Comb in the Airport Parking Lot
by Job Conger
–
There is a comb in the airport parking lot:
black plastic, a little bit flexible I’m sure
no handle,
not a short comb
a right-back-pocket-of-your-jeans comb.
It’s a long, keep-it-in-your-
inside-left-pocket-of-your-sport coat comb,
teeth close together on one half
and about maybe three millimeters further apart
on the other half, but nothing fancy.
Its black is not so black,
dark grayish, really.
Drivers don’t see it.
You almost have to be
out of your car even notice it.
The comb shows wear,
not from grooming hair
but from tires running over it,
the well-known bane of the existence
of every comb that calls a parking lot
“habitat.”
A comb, was probably on the front seat,
slid off and out
when a sleek, poised,
well-cologned 38 year old systems analyst,
a skyfarer,
swung out the driver side of his Lexus
and absent-mindedly deposited it
into the space between the parking lot’s yellow lines
that haven’t seen fresh paint since Kennedy was president;
a parking space close to the office where passengers go
to meet their charter pilots before
departing Springfield for business or pleasure
in Dayton or DC or Boise.
He’ll probably never miss it,
probably forget he even had it.
–
Such trivialities
find appropriate destinies
in airport parking lots,
until they are discovered by solefarers,
carried lightly
between thumb and index finger
to the waste basket by the front door
and given a proper Christian burial.
–
But I shall not sympathize,
shall not sully thumb and finger with it,
shall not touch it,
and I suppose in a month or so
a strong wind will blow it away,
beyond my concern.
–
I shall empathize.
There are times when I feel
like a comb in the airport parking lot.
–
written September 21, 2011 at 10:30 am
================================

–
Every day I come and go from my AeroKnow Museum at Abraham Lincoln Capital Airport, north of Abraham Lincoln Springfield, Illinois, a short 10 minutes from my home on Abraham Lincoln Vine Street, I see the comb; have for the past several weeks.
–
It occupied my mind.
–
I photographed it two weeks ago.
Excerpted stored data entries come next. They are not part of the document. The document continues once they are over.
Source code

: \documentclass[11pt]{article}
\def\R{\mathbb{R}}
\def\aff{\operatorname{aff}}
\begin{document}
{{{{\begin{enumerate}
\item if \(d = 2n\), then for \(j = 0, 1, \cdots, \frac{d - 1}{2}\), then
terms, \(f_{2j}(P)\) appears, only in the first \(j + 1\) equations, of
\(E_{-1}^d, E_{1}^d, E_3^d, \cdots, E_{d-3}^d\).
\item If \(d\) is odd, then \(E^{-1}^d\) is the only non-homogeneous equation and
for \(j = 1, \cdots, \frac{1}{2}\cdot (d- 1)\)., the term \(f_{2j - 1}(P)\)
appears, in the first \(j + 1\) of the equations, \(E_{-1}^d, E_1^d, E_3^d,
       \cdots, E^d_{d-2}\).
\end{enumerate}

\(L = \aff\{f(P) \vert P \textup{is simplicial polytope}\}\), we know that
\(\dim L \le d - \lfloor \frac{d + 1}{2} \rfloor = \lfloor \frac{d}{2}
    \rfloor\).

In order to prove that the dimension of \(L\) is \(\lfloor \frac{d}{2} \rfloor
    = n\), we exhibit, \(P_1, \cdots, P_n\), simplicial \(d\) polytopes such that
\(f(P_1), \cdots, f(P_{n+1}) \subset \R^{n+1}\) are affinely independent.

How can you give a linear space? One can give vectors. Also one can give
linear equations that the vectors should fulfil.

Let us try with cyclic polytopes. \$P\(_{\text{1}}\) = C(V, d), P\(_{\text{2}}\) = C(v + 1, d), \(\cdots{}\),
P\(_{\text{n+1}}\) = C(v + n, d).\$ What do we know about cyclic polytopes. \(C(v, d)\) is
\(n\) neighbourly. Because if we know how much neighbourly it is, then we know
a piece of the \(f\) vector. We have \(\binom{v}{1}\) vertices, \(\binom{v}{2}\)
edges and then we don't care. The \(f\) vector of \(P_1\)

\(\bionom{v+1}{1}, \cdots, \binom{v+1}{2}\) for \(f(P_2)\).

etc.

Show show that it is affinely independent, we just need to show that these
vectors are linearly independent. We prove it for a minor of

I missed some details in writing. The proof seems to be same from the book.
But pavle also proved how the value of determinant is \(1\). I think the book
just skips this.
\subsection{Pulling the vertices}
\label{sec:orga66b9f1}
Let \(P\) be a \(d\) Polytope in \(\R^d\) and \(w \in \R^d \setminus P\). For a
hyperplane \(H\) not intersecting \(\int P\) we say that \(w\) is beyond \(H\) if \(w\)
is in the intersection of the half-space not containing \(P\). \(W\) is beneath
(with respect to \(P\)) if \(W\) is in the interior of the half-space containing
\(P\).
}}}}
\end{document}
As the Poetry at Robbie’s Night approached (Robbie’s Restaurant on Adams Street between Fifth and Sixth Street every third Wednesday, sponsored by Springfield Poets & Writers) approached, it seemed a natural subject for a new poem. I wrote the poem at work starting Monday and finished it Wednesday. I did a lot of paring with this poem. Key to the process with many poems I’ve written is to write all you have to say about the subject and then, with a critical eye, peel away everything that gets in the way of what I NEED to say to make the poem succeed.
–
I have seen people who talk five minutes before reading a two-minute poem and then talk another three minutes stepping away from the microphone at poetry readings. Any poem that needs a five-minute introduction is not a poem; it is a means to jabber behind a microphone. You have to have a poem to get to the microphone so you write your poem and describe the entrails before revealing the body. This is silly. Talking about the poem is terrific, explaining it is terrific. But the poem is the statue; the rest is the pedestal on which it rests. The poem is not the pedestal.
–
The comb is still in the airport parking lot.
–
Live long . . . . . and proper.
new poem: Comb In the Airport Parking Lot
September 22, 2011 by Job Conger

The poet should know, it’s a sure bet,
If he needs to talk about his poem, it isn’t finished yet.